We have not considered data on the number of reported cases, which could also be used to estimate model parameters. The main reason for this is that during the time period we model (week 10–50, 2020), the testing strategy in Sweden has varied substantially. In addition, there are also regional differences in testing strategies. The delay from symptom onset to hospitalisation has been shown to be in the range of 3–10 days26, which means that the number of reported cases can be used to predict hospital admissions approximately a week ahead. In relation to this we note that our model provides predictions 3 weeks ahead.

In terms of numerical methods, we have also made a couple of simplifications. We carried out the parameter estimation one region at a time. Here it would be beneficial to consider a hierarchical mixed-effects model that considers all regions simultaneously27. We have performed a sensitivity analysis with respect to the initial condition, the parameters that relate the size of the infectious compartment to hospital admissions and the initial mobility (see Fig. S1).
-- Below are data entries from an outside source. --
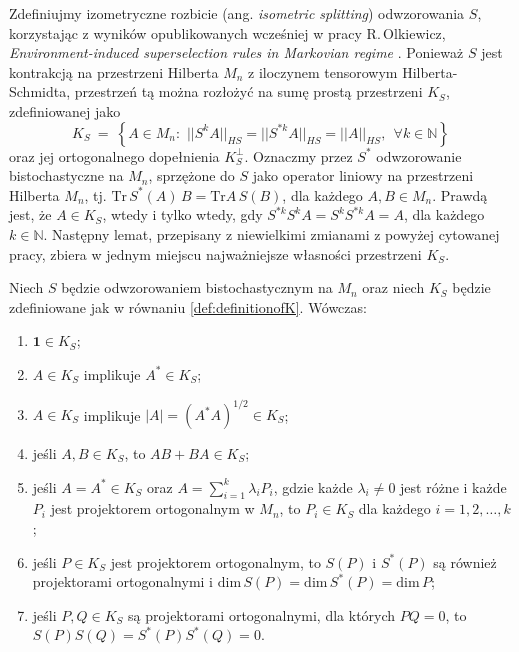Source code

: {Zdefiniujmy izometryczne rozbicie (ang. \emph{isometric splitting})
odwzorowania $S$, korzystając z wyników opublikowanych wcześniej w pracy
R.\,Olkiewicz, \emph{Environment-induced superselection rules in Markovian regime}
\cite{olkiewicz1999environment}.
Ponieważ $S$ jest kontrakcją na przestrzeni Hilberta $M_{n}$
z iloczynem tensorowym Hilberta-Schmidta,
przestrzeń tą można rozłożyć na sumę prostą przestrzeni $K_{S}$,
zdefiniowanej jako
\begin{equation}
\label{def:definitionofK}
    K_{S} \: = \: \left\{
        A \in M_{n}: \,\,
            || S^{k} A ||_{HS} = || S^{* k} A ||_{HS} = || A ||_{HS}, \:\:
            \forall k \in \mathbb{N}
        \right\}
\end{equation}
oraz jej ortogonalnego dopełnienia $K_{S}^{\perp}$.
Oznaczmy przez $S^{*}$ odwzorowanie bistochastyczne na $M_{n}$,
sprzężone do $S$ jako operator liniowy na przestrzeni Hilberta $M_{n}$,
tj. $\text{Tr}\, S^{*} (A)\, B = \text{Tr} A \, S(B)$,
dla każdego $A, B \in M_{n}$.
Prawdą jest, że $A \in K_{S}$,
wtedy i tylko wtedy, gdy
$S^{* k} S^{k} A = S^{k} S^{* k} A = A$,
dla każdego $k \in \mathbb{N}$.
Następny lemat, przepisany z niewielkimi zmianami z
powyżej cytowanej pracy,
zbiera w jednym miejscu najważniejsze własności przestrzeni $K_{S}$.

\begin{Lemma}
\label{lem:propertiesofK}
Niech $S$ będzie odwzorowaniem bistochastycznym na $M_{n}$
oraz niech $K_{S}$ będzie zdefiniowane jak w równaniu
\eqref{def:definitionofK}.
Wówczas:
\let \oldlabelenumi \labelenumi
\renewcommand{\labelenumi}{\alph{enumi})}
\begin{enumerate}
\item $\mathbf{1} \in K_{S}$;
\item $A \in K_{S}$ implikuje $A^{*} \in K_{S}$;
\item  $A  \in K_{S}$ implikuje
$|A| = (A^{*}A)^{1/2} \in K_{S}$;
\item jeśli $A, B \in K_{S}$, to $AB + BA \in K_{S}$;
\item jeśli $A = A^{*} \in K_{S}$ oraz $A = \sum_{i=1}^{k} \lambda_{i} P_{i}$,
gdzie każde $\lambda_{i} \neq 0$ jest różne i
każde $P_{i}$ jest projektorem ortogonalnym w $M_{n}$,
to $P_{i} \in K_{S}$ dla każdego $i = 1,2,\ldots,k$;
\item jeśli $P \in K_{S}$ jest projektorem ortogonalnym,
to $S(P)$ i $S^{*}(P)$ są również projektorami ortogonalnymi i
$\mathrm{dim} \, S(P) = \mathrm{dim} \, S^{*}(P) = \mathrm{dim} \, P$;
\item jeśli $P, Q \in K_{S}$ są projektorami ortogonalnymi, dla których
$P Q = 0$,
to $S(P) S(Q) = S^{*}(P) S^{*}(Q) = 0$.
\end{enumerate}
\let \labelenumi \oldlabelenumi
\end{Lemma}

}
The results show that the model fit can be somewhat improved by making slight adjustment to the baseline parameter values. However, given the uncertainty in these parameter values we do not find it motivated to adjust our baseline values.

This study should be seen as a first attempt to model local hospital admissions in Europe early during an emerging pandemic using mobility data. The assumed 3-week lag between virus transmission and hospital admission implies that the model can, using routinely available mobility data, make predictions 3 weeks into the future. The results encourage continued research on use of mobility data, which is easily accessed, in health service capacity planning during the early phases of a pandemic when the availability of laboratory testing resources are limited.